Reputation: 3088
I need to extract the quantity and unit from strings like this
1 tbsp
1tbsp
300ml
300 ml
10grams
10 g
The quantities will always be numbers, then there may or may not be a space then the unit. They may be 15 - 20 different units which can come from a list that we define (perhaps an array)
The solution can be in either javascript or PHP as I need to split them before storing them in a database. ie they need to be stored separately.
Thanks
EDIT: Sorry to be clear. Each new line represents a new string. That is the string would only contain 10g OR 300ml - so we just need to split one unit and one quantity at a time.
Upvotes: 1
Views: 4847
Reputation: 94153
Okay, what you can do is create an array of allowed units, and then use array_map
to apply preg_quote
on each unit in the array (so that if there are any characters in the unit that are special characters in a regular expression they will be escaped), and then construct a regular expression:
$units = array("tbsp", "ml", "g", "grams"); // add whatever other units are allowed
$pattern = '/^(\d+)\s*(' . join("|", array_map("preg_quote", $units)) . ')$/';
The $pattern
will thus become something like /^(\d+)\s*(tbsp|ml|g|grams)$/
, and then you can use it to detect things that look like units in your string:
$matches = array();
// assuming you have an array of measurement strings...
foreach ($measurement_strings as $measurement)
{
preg_match($pattern, $measurement, $matches);
list(, $quantity, $unit) = $matches;
// ...
}
Because the pattern defines two capturing groups, for the quantity and unit respectively, you can then extract those out of the match and do what you want with them.
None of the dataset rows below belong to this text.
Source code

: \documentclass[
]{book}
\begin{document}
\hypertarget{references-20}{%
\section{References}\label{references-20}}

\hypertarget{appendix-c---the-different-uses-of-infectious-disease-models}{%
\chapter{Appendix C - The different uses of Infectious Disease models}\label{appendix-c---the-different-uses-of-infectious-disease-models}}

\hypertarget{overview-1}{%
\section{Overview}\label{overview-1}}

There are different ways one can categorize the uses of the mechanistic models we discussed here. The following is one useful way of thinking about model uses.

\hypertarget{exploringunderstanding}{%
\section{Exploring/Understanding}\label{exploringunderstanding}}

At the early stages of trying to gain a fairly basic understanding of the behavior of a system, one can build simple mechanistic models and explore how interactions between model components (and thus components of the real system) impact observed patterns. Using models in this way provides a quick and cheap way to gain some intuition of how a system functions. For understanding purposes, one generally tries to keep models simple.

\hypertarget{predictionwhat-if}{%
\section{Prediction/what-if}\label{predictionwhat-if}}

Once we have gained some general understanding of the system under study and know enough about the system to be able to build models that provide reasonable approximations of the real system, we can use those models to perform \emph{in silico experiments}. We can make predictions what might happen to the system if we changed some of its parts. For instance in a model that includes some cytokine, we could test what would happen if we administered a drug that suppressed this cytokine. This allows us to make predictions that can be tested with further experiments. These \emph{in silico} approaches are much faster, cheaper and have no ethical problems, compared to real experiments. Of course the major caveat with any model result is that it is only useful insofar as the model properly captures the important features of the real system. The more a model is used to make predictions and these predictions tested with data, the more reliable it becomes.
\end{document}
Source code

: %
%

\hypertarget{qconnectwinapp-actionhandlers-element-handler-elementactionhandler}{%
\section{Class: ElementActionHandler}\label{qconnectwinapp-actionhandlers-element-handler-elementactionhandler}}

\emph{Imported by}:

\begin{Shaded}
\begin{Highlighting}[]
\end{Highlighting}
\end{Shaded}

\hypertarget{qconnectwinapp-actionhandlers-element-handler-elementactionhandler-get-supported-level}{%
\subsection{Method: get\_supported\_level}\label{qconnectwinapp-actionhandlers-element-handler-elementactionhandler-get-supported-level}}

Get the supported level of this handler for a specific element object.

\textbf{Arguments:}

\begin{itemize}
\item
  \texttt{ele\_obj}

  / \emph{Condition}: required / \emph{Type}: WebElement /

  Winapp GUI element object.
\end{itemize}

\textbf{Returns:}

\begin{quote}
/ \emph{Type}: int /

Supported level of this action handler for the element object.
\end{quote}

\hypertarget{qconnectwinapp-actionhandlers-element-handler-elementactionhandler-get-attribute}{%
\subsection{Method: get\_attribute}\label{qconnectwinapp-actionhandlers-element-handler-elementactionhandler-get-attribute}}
(I've updated my answer, based on the question update that each line is a separate string).
Upvotes: 4
Reputation: 28132
Regex:
/(\d+)\s*(\D+)/
Code:
preg_match_all('/(\d+)\s*(\D+)/', $ingredients, $m);
$quantities = $m[1];
$units = array_map('trim', $m[2]);
$quantities
and $units
are:
Array
(
[0] => 1
[1] => 1
[2] => 300
[3] => 300
[4] => 10
[5] => 10
)
Array
(
[0] => tbsp
[1] => tbsp
[2] => ml
[3] => ml
[4] => grams
[5] => g
)
If you use this you don't have to have a list of units ready. But this assumes your units will have no numeric characters on them, and your quantities are numbers only.
Upvotes: 4
Reputation: 17064
Mabye something simple is enough, just like that:
^([0-9]+)\s*([a-zA-Z]+)\s*$
Upvotes: 2